§ Extracted material

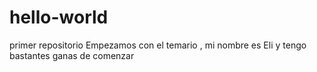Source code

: # hello-world
primer repositorio
Empezamos  con el temario , mi nombre es Eli y  tengo bastantes ganas de comenzar 
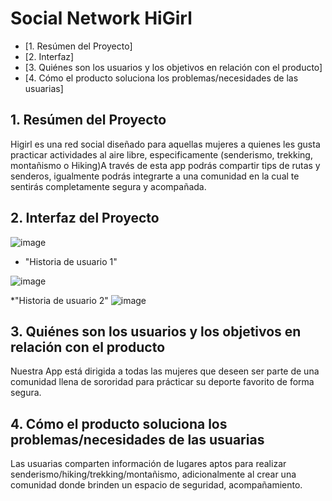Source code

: # Social Network HiGirl

* [1. Resúmen del Proyecto]
* [2. Interfaz]
* [3. Quiénes son los usuarios y los objetivos en relación con el producto]
* [4. Cómo el producto soluciona los problemas/necesidades de las usuarias] 

## 1. Resúmen del Proyecto

Higirl es una red social diseñado para aquellas mujeres a quienes les gusta practicar actividades al aire libre, especificamente (senderismo, trekking, montañismo o Hiking)A través de esta app podrás compartir tips de rutas y senderos, igualmente podrás integrarte a una comunidad en la cual te sentirás completamente segura y acompañada.

## 2. Interfaz del Proyecto
![image](https://user-images.githubusercontent.com/113813482/211973101-0261775b-4c55-4b96-a6cc-b13f1120deab.png)

* "Historia de usuario 1"

![image](https://user-images.githubusercontent.com/113813482/211973312-a9c54ba6-40f8-4696-9a8e-6f7ca1f49be9.png)


*"Historia de usuario 2"
![image](https://user-images.githubusercontent.com/113813482/212133374-bd43d92b-0996-43c6-b663-9d016939fa8f.png)

## 3. Quiénes son los usuarios y los objetivos en relación con el producto
Nuestra App está dirigida a todas las mujeres que deseen ser parte de una comunidad llena de sororidad para prácticar su deporte favorito de forma segura.

## 4. Cómo el producto soluciona los problemas/necesidades de las usuarias
Las usuarias comparten información de lugares aptos para realizar senderismo/hiking/trekking/montañismo, adicionalmente al crear una comunidad donde brinden un espacio de seguridad, acompañamiento. 

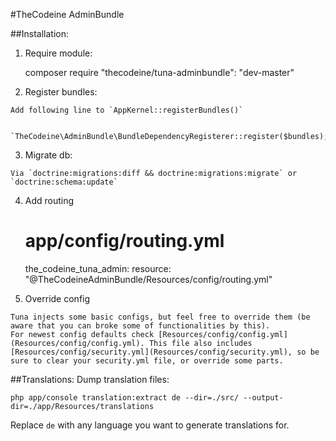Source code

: #TheCodeine AdminBundle

##Installation:
  1. Require module:
  
        composer require "thecodeine/tuna-adminbundle": "dev-master"
  2. Register bundles:
  
    Add following line to `AppKernel::registerBundles()`
    
        `TheCodeine\AdminBundle\BundleDependencyRegisterer::register($bundles);`
  3. Migrate db:
   
    Via `doctrine:migrations:diff && doctrine:migrations:migrate` or `doctrine:schema:update`
    
  4. Add routing
    
        # app/config/routing.yml
        
        the_codeine_tuna_admin:
            resource: "@TheCodeineAdminBundle/Resources/config/routing.yml"
  5. Override config
  
    Tuna injects some basic configs, but feel free to override them (be aware that you can broke some of functionalities by this).  
    For newest config defaults check [Resources/config/config.yml](Resources/config/config.yml). This file also includes
    [Resources/config/security.yml](Resources/config/security.yml), so be sure to clear your security.yml file, or override some parts.

##Translations:
  Dump translation files:
  
    php app/console translation:extract de --dir=./src/ --output-dir=./app/Resources/translations
      
  Replace `de` with any language you want to generate translations for.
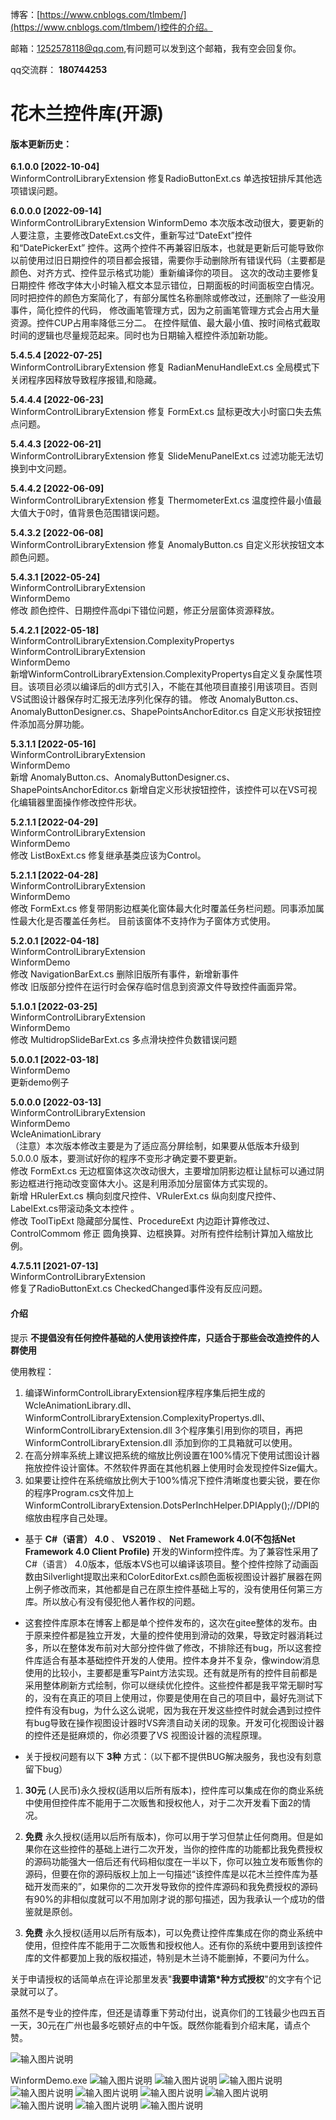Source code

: 博客：[https://www.cnblogs.com/tlmbem/](https://www.cnblogs.com/tlmbem/)控件的介绍。

邮箱：1252578118@qq.com,有问题可以发到这个邮箱，我有空会回复你。

qq交流群： **180744253** 


# 花木兰控件库(开源)

#### 版本更新历史：
         
**6.1.0.0       [2022-10-04]**  
WinformControlLibraryExtension 
修复RadioButtonExt.cs 单选按钮排斥其他选项错误问题。
                   
  
         
         
**6.0.0.0       [2022-09-14]**  
WinformControlLibraryExtension 
WinformDemo 
本次版本改动很大，要更新的人要注意，主要修改DateExt.cs文件，重新写过“DateExt”控件和“DatePickerExt” 控件。这两个控件不再兼容旧版本，也就是更新后可能导致你以前使用过旧日期控件的项目都会报错，需要你手动删除所有错误代码（主要都是颜色、对齐方式、控件显示格式功能）重新编译你的项目。
这次的改动主要修复日期控件 修改字体大小时输入框文本显示错位，日期面板的时间面板空白情况。同时把控件的颜色方案简化了，有部分属性名称删除或修改过，还删除了一些没用事件，简化控件的代码，
修改画笔管理方式，因为之前画笔管理方式会占用大量资源。控件CUP占用率降低三分二。 在控件赋值、最大最小值、按时间格式截取时间的逻辑也尽量规范起来。同时也为日期输入框控件添加新功能。
                   
  
         
**5.4.5.4       [2022-07-25]**  
WinformControlLibraryExtension 
修复 RadianMenuHandleExt.cs 全局模式下关闭程序因释放导致程序报错,和隐藏。                    
                   
                  
**5.4.4.4       [2022-06-23]**  
WinformControlLibraryExtension 
修复 FormExt.cs 鼠标更改大小时窗口失去焦点问题。                    
                   
            
**5.4.4.3       [2022-06-21]**  
WinformControlLibraryExtension 
修复 SlideMenuPanelExt.cs 过滤功能无法切换到中文问题。                    
                   
         
**5.4.4.2       [2022-06-09]**  
WinformControlLibraryExtension 
修复 ThermometerExt.cs 温度控件最小值最大值大于0时，值背景色范围错误问题。                    
                
             
**5.4.3.2       [2022-06-08]**  
WinformControlLibraryExtension 
修复 AnomalyButton.cs 自定义形状按钮文本颜色问题。                    
                
               
**5.4.3.1       [2022-05-24]**  
WinformControlLibraryExtension         
WinformDemo       
修改 颜色控件、日期控件高dpi下错位问题，修正分层窗体资源释放。                    
                
         
**5.4.2.1       [2022-05-18]**  
WinformControlLibraryExtension.ComplexityPropertys       
WinformControlLibraryExtension         
WinformDemo       
新增WinformControlLibraryExtension.ComplexityPropertys自定义复杂属性项目。该项目必须以编译后的dll方式引入，不能在其他项目直接引用该项目。否则VS试图设计器保存时汇报无法序列化保存的错。
修改 AnomalyButton.cs、AnomalyButtonDesigner.cs、ShapePointsAnchorEditor.cs  自定义形状按钮控件添加高分屏功能。                     
                
         
**5.3.1.1       [2022-05-16]**  
WinformControlLibraryExtension         
WinformDemo       
新增 AnomalyButton.cs、AnomalyButtonDesigner.cs、ShapePointsAnchorEditor.cs  新增自定义形状按钮控件，该控件可以在VS可视化编辑器里面操作修改控件形状。                     
                
         
**5.2.1.1       [2022-04-29]**  
WinformControlLibraryExtension         
WinformDemo       
修改 ListBoxExt.cs  修复继承基类应该为Control。                     
                   
         
**5.2.1.1       [2022-04-28]**  
WinformControlLibraryExtension         
WinformDemo       
修改 FormExt.cs  修复带阴影边框美化窗体最大化时覆盖任务栏问题。同事添加属性最大化是否覆盖任务栏。 目前该窗体不支持作为子窗体方式使用。                     
                      
         
**5.2.0.1       [2022-04-18]**  
WinformControlLibraryExtension         
WinformDemo       
修改 NavigationBarExt.cs 删除旧版所有事件，新增新事件                      
修改 旧版部分控件在运行时会保存临时信息到资源文件导致控件画面异常。                
            
         
**5.1.0.1       [2022-03-25]**  
WinformControlLibraryExtension         
WinformDemo       
修改 MultidropSlideBarExt.cs 多点滑块控件负数错误问题           
     
         
**5.0.0.1       [2022-03-18]**         
WinformDemo       
更新demo例子     
         
**5.0.0.0       [2022-03-13]**   
WinformControlLibraryExtension      
WinformDemo      
WcleAnimationLibrary      
（注意）本次版本修改主要是为了适应高分屏绘制，如果要从低版本升级到5.0.0.0 版本，要测试好你的程序不变形才确定要不要更新。       
修改 FormExt.cs 无边框窗体这次改动很大，主要增加阴影边框让鼠标可以通过阴影边框进行拖动改变窗体大小。这是利用添加分层窗体方式实现的。          
新增 HRulerExt.cs 横向刻度尺控件、VRulerExt.cs 纵向刻度尺控件、LabelExt.cs带滚动条文本控件 。       
修改 ToolTipExt 隐藏部分属性、ProcedureExt 内边距计算修改过、ControlCommom 修正 圆角换算、边框换算。对所有控件绘制计算加入缩放比例。      

                 
**4.7.5.11       [2021-07-13]**   
WinformControlLibraryExtension      
修复了RadioButtonExt.cs CheckedChanged事件没有反应问题。 



#### 介绍
提示 **不提倡没有任何控件基础的人使用该控件库，只适合于那些会改造控件的人群使用**

使用教程：   
1.  编译WinformControlLibraryExtension程序程序集后把生成的 WcleAnimationLibrary.dll、WinformControlLibraryExtension.ComplexityPropertys.dll、WinformControlLibraryExtension.dll 3个程序集引用到你的项目，再把WinformControlLibraryExtension.dll 添加到你的工具箱就可以使用。
2.  在高分辨率系统上建议把系统的缩放比例设置在100%情况下使用试图设计器拖放控件设计窗体。不然软件界面在其他机器上使用时会发现控件Size偏大。
3.  如果要让控件在系统缩放比例大于100%情况下控件清晰度也要尖锐，要在你的程序Program.cs文件加上   WinformControlLibraryExtension.DotsPerInchHelper.DPIApply();//DPI的缩放由程序自己处理。

- 基于  **C#（语言） 4.0**  、 **VS2019**  、 **Net Framework 4.0(不包括Net Framework 4.0 Client Profile)**  开发的Winform控件库。为了兼容性采用了C#（语言） 4.0版本，低版本VS也可以编译该项目。整个控件控除了动画函数由Silverlight提取出来和ColorEditorExt.cs颜色面板视图设计器扩展器在网上例子修改而来，其他都是自己在原生控件基础上写的，没有使用任何第三方库。所以放心有没有侵犯他人著作权的问题。
- 这套控件库原本在博客上都是单个控件发布的，这次在gitee整体的发布。由于原来控件都是独立开发，大量的控件使用到滑动的效果，导致定时器消耗过多，所以在整体发布前对大部分控件做了修改，不排除还有bug，所以这套控件库适合有基本基础控件开发的人使用。控件本身并不复杂，像window消息使用的比较小，主要都是重写Paint方法实现。还有就是所有的控件目前都是采用整体刷新方式绘制，你可以继续优化控件。这些控件都是我平常无聊时写的，没有在真正的项目上使用过，你要是使用在自己的项目中，最好先测试下控件有没有bug，为什么这么说呢，因为我在开发这些控件时就会遇到过控件有bug导致在操作视图设计器时VS奔溃自动关闭的现象。开发可化视图设计器的控件还是挺麻烦的，你必须要了VS 视图设计器的流程原理。

- 关于授权问题有以下 **3种** 方式：（以下都不提供BUG解决服务，我也没有刻意留下bug）
1.  **30元** (人民币)永久授权(适用以后所有版本)，控件库可以集成在你的商业系统中使用但控件库不能用于二次贩售和授权他人，对于二次开发看下面2的情况。
2.  **免费** 永久授权(适用以后所有版本)，你可以用于学习但禁止任何商用。但是如果你在这些控件的基础上进行二次开发，当你的控件库的功能都比我免费授权的源码功能强大一倍后还有代码相似度在一半以下，你可以独立发布贩售你的源码，但要在你的源码版权上加上一句描述“该控件库是以花木兰控件库为基础开发而来的”，如果你的二次开发导致你的控件库源码和我免费授权的源码有90%的非相似度就可以不用加刚才说的那句描述，因为我承认一个成功的借鉴就是原创。

3.  **免费** 永久授权(适用以后所有版本)，可以免费让控件库集成在你的商业系统中使用，但控件库不能用于二次贩售和授权他人。还有你的系统中要用到该控件库的文件都要加上我的版权描述，特别是木兰诗不能删掉，不要问为什么。

 关于申请授权的话简单点在评论那里发表"**我要申请第*种方式授权**"的文字有个记录就可以了。

虽然不是专业的控件库，但还是请尊重下劳动付出，说真你们的工钱最少也四五百一天，30元在广州也最多吃顿好点的中午饭。既然你能看到介绍末尾，请点个赞。

![输入图片说明](https://images.gitee.com/uploads/images/2020/1029/095745_34ae7c16_7974552.png "Snipaste_2020-10-29_09-57-25.png")

WinformDemo.exe
![输入图片说明](https://images.gitee.com/uploads/images/2021/0507/202704_c7d7bf84_7974552.gif "13.gif")
![输入图片说明](https://images.gitee.com/uploads/images/2020/1110/113721_b73e4a1c_7974552.png "撕纸效果_Snipaste_2020-11-10_11-35-48.png")
![输入图片说明](https://images.gitee.com/uploads/images/2020/1110/114026_9faa9cb4_7974552.gif "zz (26).gif")
![输入图片说明](https://images.gitee.com/uploads/images/2020/1110/114324_8eb63922_7974552.gif "zz (27).gif")
![输入图片说明](https://images.gitee.com/uploads/images/2020/1110/114653_c7406475_7974552.gif "zz (28).gif")
![输入图片说明](https://images.gitee.com/uploads/images/2020/1110/115054_e8c3a933_7974552.gif "zz (29).gif")
![输入图片说明](https://images.gitee.com/uploads/images/2020/1110/115342_867c8db8_7974552.gif "zz (30).gif")
![输入图片说明](https://images.gitee.com/uploads/images/2020/1108/150809_633488b3_7974552.gif "zz (24).gif")
![输入图片说明](https://images.gitee.com/uploads/images/2020/1113/100304_cbb30d0b_7974552.png "Snipaste_2020-11-13_10-00-50.png")
![输入图片说明](https://images.gitee.com/uploads/images/2021/0108/195533_13988778_7974552.png "Snipaste_2021-01-08_19-54-54.png")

§ Exercise
Indicate the number of lines in the data above that contain the string "githubusercontent", without any additional text.

§ Output
3